For more than 15 years, groups of astronauts have lived on the International Space Station for six months at a time. Now that NASA has retired its fleet of shuttles, they travel there and home again on a Russian spacecraft.
So, how is living in space different from living on Earth?
Washing and going to the toilet
Water cannot flow in zero gravity, so the space station doesn’t have taps or showers like those on Earth. Astronauts clean themselves by wiping their bodies with a wet towel that has been soaked in liquid soap. To wash their hair they use special waterless shampoo that doesn’t need rinsing out. They use dry towels afterwards.
The toilet looks similar to those on Earth, but the opening is about 10cm in diameter, and as their bodies are floating in the zero gravity, astronauts use a special gadget fitted with a camera to guide them to the correct place. They then strap themselves onto the toilet so they don’t float away. They then use a machine similar to a vacuum cleaner to suck up the wastes, which are then vacuum-dried.
In zero gravity, astronauts can sleep in any position. Space shuttle and space station crews usually sleep in sleeping bags. They attach themselves to a bed, seat or wall in the cabin so they don’t float around.
On the space station there are two small cabins, each just big enough for one person. Inside both there is a sleeping bag and a large window to look out of.

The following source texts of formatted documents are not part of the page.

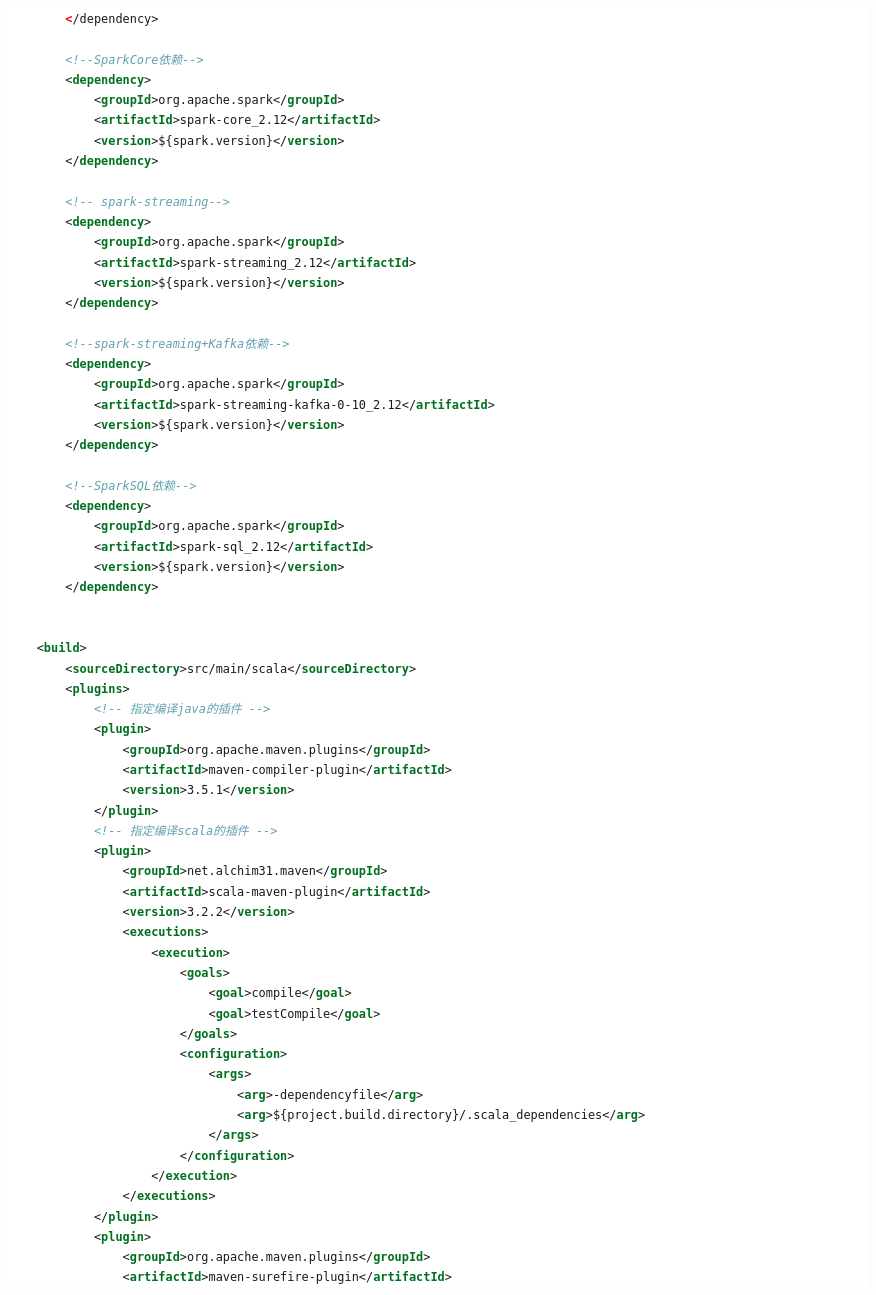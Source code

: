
 ```xml
        </dependency>

        <!--SparkCore依赖-->
        <dependency>
            <groupId>org.apache.spark</groupId>
            <artifactId>spark-core_2.12</artifactId>
            <version>${spark.version}</version>
        </dependency>

        <!-- spark-streaming-->
        <dependency>
            <groupId>org.apache.spark</groupId>
            <artifactId>spark-streaming_2.12</artifactId>
            <version>${spark.version}</version>
        </dependency>

        <!--spark-streaming+Kafka依赖-->
        <dependency>
            <groupId>org.apache.spark</groupId>
            <artifactId>spark-streaming-kafka-0-10_2.12</artifactId>
            <version>${spark.version}</version>
        </dependency>

        <!--SparkSQL依赖-->
        <dependency>
            <groupId>org.apache.spark</groupId>
            <artifactId>spark-sql_2.12</artifactId>
            <version>${spark.version}</version>
        </dependency>

        
    <build>
        <sourceDirectory>src/main/scala</sourceDirectory>
        <plugins>
            <!-- 指定编译java的插件 -->
            <plugin>
                <groupId>org.apache.maven.plugins</groupId>
                <artifactId>maven-compiler-plugin</artifactId>
                <version>3.5.1</version>
            </plugin>
            <!-- 指定编译scala的插件 -->
            <plugin>
                <groupId>net.alchim31.maven</groupId>
                <artifactId>scala-maven-plugin</artifactId>
                <version>3.2.2</version>
                <executions>
                    <execution>
                        <goals>
                            <goal>compile</goal>
                            <goal>testCompile</goal>
                        </goals>
                        <configuration>
                            <args>
                                <arg>-dependencyfile</arg>
                                <arg>${project.build.directory}/.scala_dependencies</arg>
                            </args>
                        </configuration>
                    </execution>
                </executions>
            </plugin>
            <plugin>
                <groupId>org.apache.maven.plugins</groupId>
                <artifactId>maven-surefire-plugin</artifactId>
```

On the space shuttle, astronauts can sleep in the commander's seat, the pilot's seat or in one of the four bunk beds. There are only four bunk beds in the space shuttle. On missions with five or more astronauts, some crew members have to sleep in a sleeping bag attached to their seats or to a wall. It is difficult to sleep on the shuttle because there is a sunrise every 90 minutes.
Astronauts are scheduled for eight hours of sleep at the end of each mission day. Sleep can be difficult for astronauts due to motion sickness or being confined in close quarters with other sleepers. An alarm clock wakes the sleeping astronauts on the space station, but those sleeping on the shuttle are woken when Mission Control plays music for them.
Astronauts eat three meals a day - breakfast, lunch and dinner. The food they eat provides them with a balance of vitamins and minerals.
There is no refrigeration in the space station or space shuttle, so space food must be stored and prepared properly to avoid spoilage, especially on longer missions. Food preparation depends on the type of food. Some foods, such as fruit, can be eaten without preparation. Other foods require some preparation, usually the addition of water. Both the space shuttle and the space station have an oven to heat food. Salt and pepper are available in a liquid form because sprinkling them is impossible: they would float away and could clock equipment or get in people’s eyes and noses.
Drinks range from coffee, tea, orange juice, fruit punches and lemonade.
Space food comes in packages. Some packages prevent food from floating away, and are designed to be easy to sue. Packaging is thrown into a rubbish compactor when used.
On Earth, we move against the force of gravity. In space there is no gravity, and so bones and muscles can become weaker. Astronauts have special exercise equipment and must exercise for about two hours a day, strapped into the machine so they don't float away. They use a treadmill for running exercises and an ergonometer for pedalling exercises.